Mark a revision help

R

Ray Batig

Greetings,

I have a Word 2003 document, lets call it Big Rev 0. When I make a change I
will call it Big Rev 1. That part is simple. The document has many pages.
What I would like to do is simply place a R1 to the left of the paragraph
that I have changed so the recipients can see what I have changed without
changing the paragraph formatting. The track changes is way too
sophisticated for this use. I am looking for something that people can see
on a printed version. Sort of like the old days when you put the revision
number in a triangle next to the changed paragraph.
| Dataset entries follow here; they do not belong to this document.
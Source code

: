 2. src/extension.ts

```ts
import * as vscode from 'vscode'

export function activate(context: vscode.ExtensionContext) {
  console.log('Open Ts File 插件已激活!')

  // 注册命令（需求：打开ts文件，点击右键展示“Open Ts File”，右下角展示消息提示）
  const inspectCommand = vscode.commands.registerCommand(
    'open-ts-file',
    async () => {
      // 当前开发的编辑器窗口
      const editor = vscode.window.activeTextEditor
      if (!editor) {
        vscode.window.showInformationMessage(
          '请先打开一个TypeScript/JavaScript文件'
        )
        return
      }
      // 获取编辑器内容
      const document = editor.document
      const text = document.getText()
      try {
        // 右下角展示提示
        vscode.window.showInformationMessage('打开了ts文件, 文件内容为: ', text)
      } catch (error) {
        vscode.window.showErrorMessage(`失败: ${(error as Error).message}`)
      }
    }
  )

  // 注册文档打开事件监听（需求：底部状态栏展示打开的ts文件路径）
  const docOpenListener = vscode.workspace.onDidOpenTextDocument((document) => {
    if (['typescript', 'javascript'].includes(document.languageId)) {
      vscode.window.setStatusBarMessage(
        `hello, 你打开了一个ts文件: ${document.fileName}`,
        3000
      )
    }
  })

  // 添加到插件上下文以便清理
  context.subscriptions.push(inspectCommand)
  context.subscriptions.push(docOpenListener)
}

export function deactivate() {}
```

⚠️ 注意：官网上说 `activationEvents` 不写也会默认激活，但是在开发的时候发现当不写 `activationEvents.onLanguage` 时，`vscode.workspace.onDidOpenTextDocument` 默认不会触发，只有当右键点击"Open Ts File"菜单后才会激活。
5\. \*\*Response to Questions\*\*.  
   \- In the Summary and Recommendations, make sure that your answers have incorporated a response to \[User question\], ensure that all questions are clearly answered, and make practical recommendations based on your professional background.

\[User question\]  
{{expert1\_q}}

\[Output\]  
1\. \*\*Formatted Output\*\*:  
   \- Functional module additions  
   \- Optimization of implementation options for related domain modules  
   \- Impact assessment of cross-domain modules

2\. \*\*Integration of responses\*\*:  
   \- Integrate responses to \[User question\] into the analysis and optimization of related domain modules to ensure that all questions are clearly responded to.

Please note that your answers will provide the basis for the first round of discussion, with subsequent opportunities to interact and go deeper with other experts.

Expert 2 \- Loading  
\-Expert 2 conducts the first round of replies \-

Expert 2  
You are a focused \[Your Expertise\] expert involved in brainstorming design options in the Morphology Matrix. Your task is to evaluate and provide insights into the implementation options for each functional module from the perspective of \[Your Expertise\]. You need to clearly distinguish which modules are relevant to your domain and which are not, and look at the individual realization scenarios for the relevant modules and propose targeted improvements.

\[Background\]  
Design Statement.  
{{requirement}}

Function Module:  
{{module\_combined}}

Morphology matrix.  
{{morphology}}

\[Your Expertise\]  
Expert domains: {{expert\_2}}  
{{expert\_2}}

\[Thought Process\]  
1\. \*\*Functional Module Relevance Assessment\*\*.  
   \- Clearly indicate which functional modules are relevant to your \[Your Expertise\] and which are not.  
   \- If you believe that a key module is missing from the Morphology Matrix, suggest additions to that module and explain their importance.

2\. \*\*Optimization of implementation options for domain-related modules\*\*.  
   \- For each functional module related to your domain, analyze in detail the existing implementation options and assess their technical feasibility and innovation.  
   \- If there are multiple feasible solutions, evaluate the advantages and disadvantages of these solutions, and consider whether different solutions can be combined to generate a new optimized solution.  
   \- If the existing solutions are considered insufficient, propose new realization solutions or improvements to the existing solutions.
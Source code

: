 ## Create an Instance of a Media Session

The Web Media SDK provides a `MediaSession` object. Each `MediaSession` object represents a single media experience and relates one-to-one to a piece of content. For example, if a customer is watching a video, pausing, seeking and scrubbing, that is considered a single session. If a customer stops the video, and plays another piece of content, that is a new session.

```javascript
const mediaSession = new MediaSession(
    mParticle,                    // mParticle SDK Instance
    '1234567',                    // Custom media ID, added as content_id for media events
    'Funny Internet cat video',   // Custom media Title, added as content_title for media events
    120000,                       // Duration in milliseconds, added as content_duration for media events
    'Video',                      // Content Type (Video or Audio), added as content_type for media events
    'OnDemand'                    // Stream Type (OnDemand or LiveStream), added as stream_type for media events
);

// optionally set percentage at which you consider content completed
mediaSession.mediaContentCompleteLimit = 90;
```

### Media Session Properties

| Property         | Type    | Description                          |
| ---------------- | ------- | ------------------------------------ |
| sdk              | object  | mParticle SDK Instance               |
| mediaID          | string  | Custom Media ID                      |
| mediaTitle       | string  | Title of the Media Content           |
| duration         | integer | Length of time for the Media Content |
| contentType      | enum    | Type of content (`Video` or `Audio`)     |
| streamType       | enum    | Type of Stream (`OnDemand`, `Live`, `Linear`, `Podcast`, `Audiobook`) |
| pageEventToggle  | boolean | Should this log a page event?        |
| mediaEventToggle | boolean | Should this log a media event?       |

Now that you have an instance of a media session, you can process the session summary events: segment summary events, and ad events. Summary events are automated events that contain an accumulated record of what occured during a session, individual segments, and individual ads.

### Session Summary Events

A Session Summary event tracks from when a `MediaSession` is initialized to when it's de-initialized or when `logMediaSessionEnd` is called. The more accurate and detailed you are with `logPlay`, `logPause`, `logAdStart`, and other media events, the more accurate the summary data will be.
Any ideas or help is appreciated!

Thanks in advance!

Ray
 
H

Herb Tyson [MVP]

Why is track changes too sophisticated? It can place a "change bar" next to
parts of the document that have been changed. It doesn't put R1, but track
changes does include your initials and the date/time of the edits. You could
change your initials each time you edit (rather than RB, you could be R1,
R2, R3, etc. as you make successive editing passes).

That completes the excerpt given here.